[Stored data]
□ □ □ □

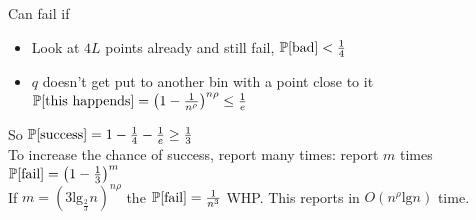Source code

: \documentclass[12pt]{article}
\begin{document}
Can fail if 
\begin{itemize}
  \item Look at $4L$ points already and still fail, $\mathbb{P}\textrm{[bad]} < \frac{1}{4}$ 
  \item $q$ doesn't get put to another bin with a point close to it $\mathbb{P}\textrm{[this happends]} = \left( 1 - \frac{1}{n^\rho} \right)^{n\rho} \leq \frac{1}{e}$
\end{itemize}
So $\mathbb{P}\textrm{[success]} = 1 - \frac{1}{4} - \frac{1}{e} \geq \frac{1}{3}$\\
To increase the chance of success, report many times: report $m$ times $\mathbb{P}\textrm{[fail]} = \left( 1-\frac{1}{3}\right)^m$\\
If $m = (3\textrm{lg}_{\frac{2}{3}} n)^{n\rho}$ the $\mathbb{P}\textrm{[fail]}=\frac{1}{n^3}$ WHP. This reports in $O(n^\rho\textrm{lg}n)$ time.
\end{document}

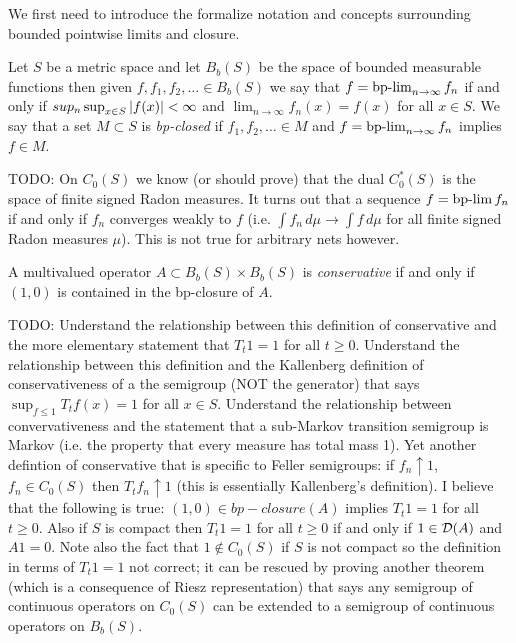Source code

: We first need to introduce the formalize notation and concepts surrounding bounded pointwise limits and closure.

\begin{defn}Let $S$ be a metric space and let $B_b(S)$ be the space of bounded measurable functions then given $f, f_1, f_2, \dotsc \in B_b(S)$ we say that $f = \operatorname*{bp-lim}_{n \to \infty} f_n$ if and only if $sup_n \sup_{x \in S} \left \vert f(x) \right \vert < \infty$ and $\lim_{n \to \infty} f_n(x) = f(x)$ for all $x \in S$.  We say that a set $M \subset S$ is \emph{bp-closed} if $f_1, f_2, \dotsc \in M$ and $f = \operatorname*{bp-lim}_{n \to \infty} f_n$ implies $f \in M$.  
\end{defn}

TODO:  On $C_0(S)$ we know (or should prove) that the dual $C^*_0(S)$ is the space of finite signed Radon measures.  It turns out that a sequence $f = \operatorname*{bp-lim} f_n$ if and only if $f_n$ converges weakly to $f$ (i.e. $\int f_n \, d \mu \to \int f  \, d\mu$ for all finite signed Radon measures $\mu$).  This is not true for arbitrary nets however.

\begin{defn}A multivalued operator $A \subset B_b(S) \times B_b(S)$ is \emph{conservative} if and only if $(1,0)$ is contained in the bp-closure of $A$.
\end{defn}

TODO: Understand the relationship between this definition of conservative and the more elementary statement that $T_t 1 = 1$ for all $t \geq 0$.  Understand the relationship between this definition and the Kallenberg definition of conservativeness of a the semigroup (NOT the generator) that says $\sup_{f \leq 1} T_t f (x) = 1$ for all $x \in S$.  Understand the relationship between convervativeness and the statement that a sub-Markov transition semigroup is Markov (i.e. the property that every measure has total mass 1).  Yet another defintion of conservative that is specific to Feller semigroups: if $f_n \uparrow 1$, $f_n \in C_0(S)$ then $T_t f_n \uparrow 1$ (this is essentially Kallenberg's definition).  I believe that the following is true: $(1,0) \in bp-closure(A)$ implies $T_t 1 = 1$ for all $t \geq 0$.  Also if $S$ is compact then $T_t 1 = 1$ for all $t \geq 0$ if and only if $1 \in \mathcal{D}(A)$ and $A 1 = 0$.  Note also the fact that $1 \notin C_0(S)$ if $S$ is not compact so the definition in terms of $T_t 1 = 1$ not correct; it can be rescued by proving another theorem (which is a consequence of Riesz representation) that says any semigroup of continuous operators on $C_0(S)$ can be extended to a semigroup of continuous operators on $B_b(S)$.

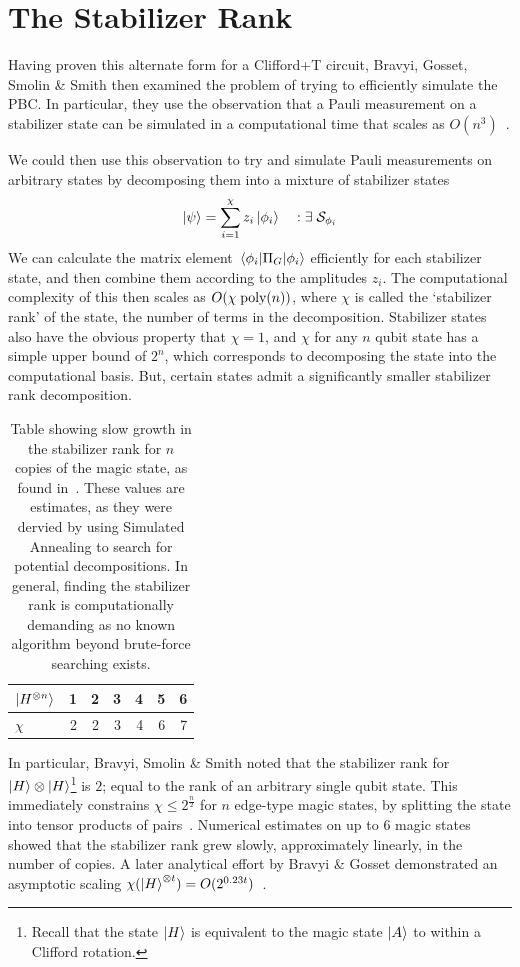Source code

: \documentclass{standalone}
\begin{document}
\section{The Stabilizer Rank}\label{sec:srank}
Having proven this alternate form for a Clifford+T circuit, Bravyi, Gosset, Smolin \& Smith then examined the problem of trying to efficiently simulate the PBC. In particular, they use the observation that a Pauli measurement on a stabilizer state can be simulated in a computational time that scales as $O(n^{3})$~\cite{Aaronson2004a,Bravyi2015}. 
\par
We could then use this observation to try and simulate Pauli measurements on arbitrary states by decomposing them into a mixture of stabilizer states 
\begin{equation}
\ket{\psi} = \sum_{i=1}^{\chi}z_{i}\ket{\phi_{i}}\quad:\exists\;\mathcal{S}_{\phi_i}
\end{equation}
We can calculate the matrix element $\matrixel{\phi_{i}}{\Pi_{G}}{\phi_{i}}$ efficiently for each stabilizer state, and then combine them according to the amplitudes $z_{i}$. The computational complexity of this then scales as $O(\chi\;\text{poly}(n))$, where $\chi$ is called the `stabilizer rank' of the state, the number of terms in the decomposition. Stabilizer states also have the obvious property that $\chi=1$, and $\chi$ for any $n$ qubit state has a simple upper bound of $2^{n}$, which corresponds to decomposing the state into the computational basis. But, certain states admit a significantly smaller stabilizer rank decomposition.
\par
\begin{table}[h]
\centering
\begin{tabular}{||l|r|r|r|r|r|r||}
\hline
$\ket{H^{\otimes n}}$ & 1 & 2 & 3 & 4 & 5 & 6 \\ \hline
$\chi$ & 2 & 2 & 3 & 4 & 6 & 7\\ \hline
\end{tabular}
\caption{Table showing slow growth in the stabilizer rank for $n$ copies of the magic state, as found in~\cite{Bravyi2015}. These values are estimates, as they were dervied by using Simulated Annealing to search for potential decompositions. In general, finding the stabilizer rank is computationally demanding as no known algorithm beyond brute-force searching exists.}
\label{tab:approxchi}
\end{table}
In particular, Bravyi, Smolin \& Smith noted that the stabilizer rank for $\ket{H}\otimes\ket{H}$\footnote{Recall that the state $\ket{H}$ is equivalent to the magic state $\ket{A}$ to within a Clifford rotation.} is $2$; equal to the rank of an arbitrary single qubit state. This immediately constrains $\chi\leq 2^{\frac{n}{2}}$ for $n$ edge-type magic states, by splitting the state into tensor products of pairs~\cite{Bravyi2015}. Numerical estimates on up to 6 magic states showed that the stabilizer rank grew slowly, approximately linearly, in the number of copies. A later analytical effort by Bravyi \& Gosset demonstrated an asymptotic scaling $\chi(\ket{H}^{\otimes t})=O(2^{0.23 t})$~\cite{Bravyi2016b}.
\end{document}

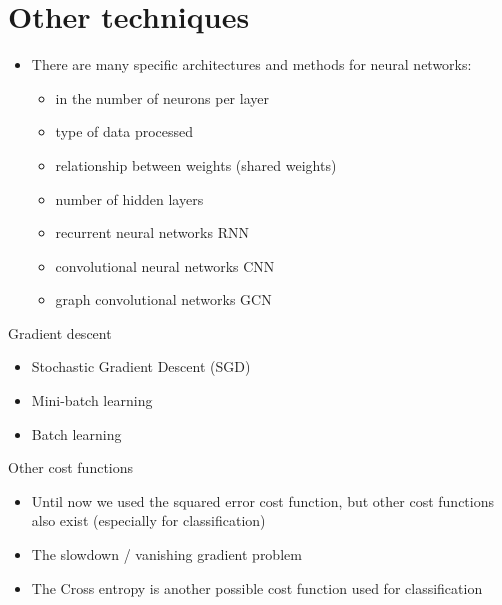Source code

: \documentclass[usenames,dvipsnames]{beamer}
\begin{document}
\section{Other techniques}%
\label{sec:other_techniques}

\begin{frame}
    \begin{itemize}
        \item There are many specific architectures and methods for neural networks:
            \begin{itemize}
                \item in the number of neurons per layer
                \item type of data processed
                \item relationship between weights (shared weights)
                \item number of hidden layers
                \item recurrent neural networks RNN
                \item convolutional neural networks CNN
                \item graph convolutional networks GCN
            \end{itemize}
    \end{itemize}
\end{frame}

\begin{frame}{Gradient descent}
    \begin{itemize}
        \item Stochastic Gradient Descent (SGD)
        \item Mini-batch learning
        \item Batch learning
    \end{itemize}
\end{frame}


\begin{frame}{Other cost functions}
   \begin{itemize}
       \item Until now we used the squared error cost function, but other cost functions also exist (especially for classification)
       \item The slowdown / vanishing gradient problem
       \item The Cross entropy is another possible cost function used for classification
   \end{itemize} 
\end{frame}
\end{document}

□ □ □ □

__Task to carry out__
Write out every line of the entries above exactly, and omit their pictures.

__Worked solution__
Source code

: \documentclass[12pt]{article}
\begin{document}
Can fail if 
\begin{itemize}
  \item Look at $4L$ points already and still fail, $\mathbb{P}\textrm{[bad]} < \frac{1}{4}$ 
  \item $q$ doesn't get put to another bin with a point close to it $\mathbb{P}\textrm{[this happends]} = \left( 1 - \frac{1}{n^\rho} \right)^{n\rho} \leq \frac{1}{e}$
\end{itemize}
So $\mathbb{P}\textrm{[success]} = 1 - \frac{1}{4} - \frac{1}{e} \geq \frac{1}{3}$\\
To increase the chance of success, report many times: report $m$ times $\mathbb{P}\textrm{[fail]} = \left( 1-\frac{1}{3}\right)^m$\\
If $m = (3\textrm{lg}_{\frac{2}{3}} n)^{n\rho}$ the $\mathbb{P}\textrm{[fail]}=\frac{1}{n^3}$ WHP. This reports in $O(n^\rho\textrm{lg}n)$ time.
\end{document}

Source code

: We first need to introduce the formalize notation and concepts surrounding bounded pointwise limits and closure.

\begin{defn}Let $S$ be a metric space and let $B_b(S)$ be the space of bounded measurable functions then given $f, f_1, f_2, \dotsc \in B_b(S)$ we say that $f = \operatorname*{bp-lim}_{n \to \infty} f_n$ if and only if $sup_n \sup_{x \in S} \left \vert f(x) \right \vert < \infty$ and $\lim_{n \to \infty} f_n(x) = f(x)$ for all $x \in S$.  We say that a set $M \subset S$ is \emph{bp-closed} if $f_1, f_2, \dotsc \in M$ and $f = \operatorname*{bp-lim}_{n \to \infty} f_n$ implies $f \in M$.  
\end{defn}

TODO:  On $C_0(S)$ we know (or should prove) that the dual $C^*_0(S)$ is the space of finite signed Radon measures.  It turns out that a sequence $f = \operatorname*{bp-lim} f_n$ if and only if $f_n$ converges weakly to $f$ (i.e. $\int f_n \, d \mu \to \int f  \, d\mu$ for all finite signed Radon measures $\mu$).  This is not true for arbitrary nets however.

\begin{defn}A multivalued operator $A \subset B_b(S) \times B_b(S)$ is \emph{conservative} if and only if $(1,0)$ is contained in the bp-closure of $A$.
\end{defn}

TODO: Understand the relationship between this definition of conservative and the more elementary statement that $T_t 1 = 1$ for all $t \geq 0$.  Understand the relationship between this definition and the Kallenberg definition of conservativeness of a the semigroup (NOT the generator) that says $\sup_{f \leq 1} T_t f (x) = 1$ for all $x \in S$.  Understand the relationship between convervativeness and the statement that a sub-Markov transition semigroup is Markov (i.e. the property that every measure has total mass 1).  Yet another defintion of conservative that is specific to Feller semigroups: if $f_n \uparrow 1$, $f_n \in C_0(S)$ then $T_t f_n \uparrow 1$ (this is essentially Kallenberg's definition).  I believe that the following is true: $(1,0) \in bp-closure(A)$ implies $T_t 1 = 1$ for all $t \geq 0$.  Also if $S$ is compact then $T_t 1 = 1$ for all $t \geq 0$ if and only if $1 \in \mathcal{D}(A)$ and $A 1 = 0$.  Note also the fact that $1 \notin C_0(S)$ if $S$ is not compact so the definition in terms of $T_t 1 = 1$ not correct; it can be rescued by proving another theorem (which is a consequence of Riesz representation) that says any semigroup of continuous operators on $C_0(S)$ can be extended to a semigroup of continuous operators on $B_b(S)$.

Source code

: \documentclass{standalone}
\begin{document}
\section{The Stabilizer Rank}\label{sec:srank}
Having proven this alternate form for a Clifford+T circuit, Bravyi, Gosset, Smolin \& Smith then examined the problem of trying to efficiently simulate the PBC. In particular, they use the observation that a Pauli measurement on a stabilizer state can be simulated in a computational time that scales as $O(n^{3})$~\cite{Aaronson2004a,Bravyi2015}. 
\par
We could then use this observation to try and simulate Pauli measurements on arbitrary states by decomposing them into a mixture of stabilizer states 
\begin{equation}
\ket{\psi} = \sum_{i=1}^{\chi}z_{i}\ket{\phi_{i}}\quad:\exists\;\mathcal{S}_{\phi_i}
\end{equation}
We can calculate the matrix element $\matrixel{\phi_{i}}{\Pi_{G}}{\phi_{i}}$ efficiently for each stabilizer state, and then combine them according to the amplitudes $z_{i}$. The computational complexity of this then scales as $O(\chi\;\text{poly}(n))$, where $\chi$ is called the `stabilizer rank' of the state, the number of terms in the decomposition. Stabilizer states also have the obvious property that $\chi=1$, and $\chi$ for any $n$ qubit state has a simple upper bound of $2^{n}$, which corresponds to decomposing the state into the computational basis. But, certain states admit a significantly smaller stabilizer rank decomposition.
\par
\begin{table}[h]
\centering
\begin{tabular}{||l|r|r|r|r|r|r||}
\hline
$\ket{H^{\otimes n}}$ & 1 & 2 & 3 & 4 & 5 & 6 \\ \hline
$\chi$ & 2 & 2 & 3 & 4 & 6 & 7\\ \hline
\end{tabular}
\caption{Table showing slow growth in the stabilizer rank for $n$ copies of the magic state, as found in~\cite{Bravyi2015}. These values are estimates, as they were dervied by using Simulated Annealing to search for potential decompositions. In general, finding the stabilizer rank is computationally demanding as no known algorithm beyond brute-force searching exists.}
\label{tab:approxchi}
\end{table}
In particular, Bravyi, Smolin \& Smith noted that the stabilizer rank for $\ket{H}\otimes\ket{H}$\footnote{Recall that the state $\ket{H}$ is equivalent to the magic state $\ket{A}$ to within a Clifford rotation.} is $2$; equal to the rank of an arbitrary single qubit state. This immediately constrains $\chi\leq 2^{\frac{n}{2}}$ for $n$ edge-type magic states, by splitting the state into tensor products of pairs~\cite{Bravyi2015}. Numerical estimates on up to 6 magic states showed that the stabilizer rank grew slowly, approximately linearly, in the number of copies. A later analytical effort by Bravyi \& Gosset demonstrated an asymptotic scaling $\chi(\ket{H}^{\otimes t})=O(2^{0.23 t})$~\cite{Bravyi2016b}.
\end{document}

Source code

: \documentclass[usenames,dvipsnames]{beamer}
\begin{document}
\section{Other techniques}%
\label{sec:other_techniques}

\begin{frame}
    \begin{itemize}
        \item There are many specific architectures and methods for neural networks:
            \begin{itemize}
                \item in the number of neurons per layer
                \item type of data processed
                \item relationship between weights (shared weights)
                \item number of hidden layers
                \item recurrent neural networks RNN
                \item convolutional neural networks CNN
                \item graph convolutional networks GCN
            \end{itemize}
    \end{itemize}
\end{frame}

\begin{frame}{Gradient descent}
    \begin{itemize}
        \item Stochastic Gradient Descent (SGD)
        \item Mini-batch learning
        \item Batch learning
    \end{itemize}
\end{frame}


\begin{frame}{Other cost functions}
   \begin{itemize}
       \item Until now we used the squared error cost function, but other cost functions also exist (especially for classification)
       \item The slowdown / vanishing gradient problem
       \item The Cross entropy is another possible cost function used for classification
   \end{itemize} 
\end{frame}
\end{document}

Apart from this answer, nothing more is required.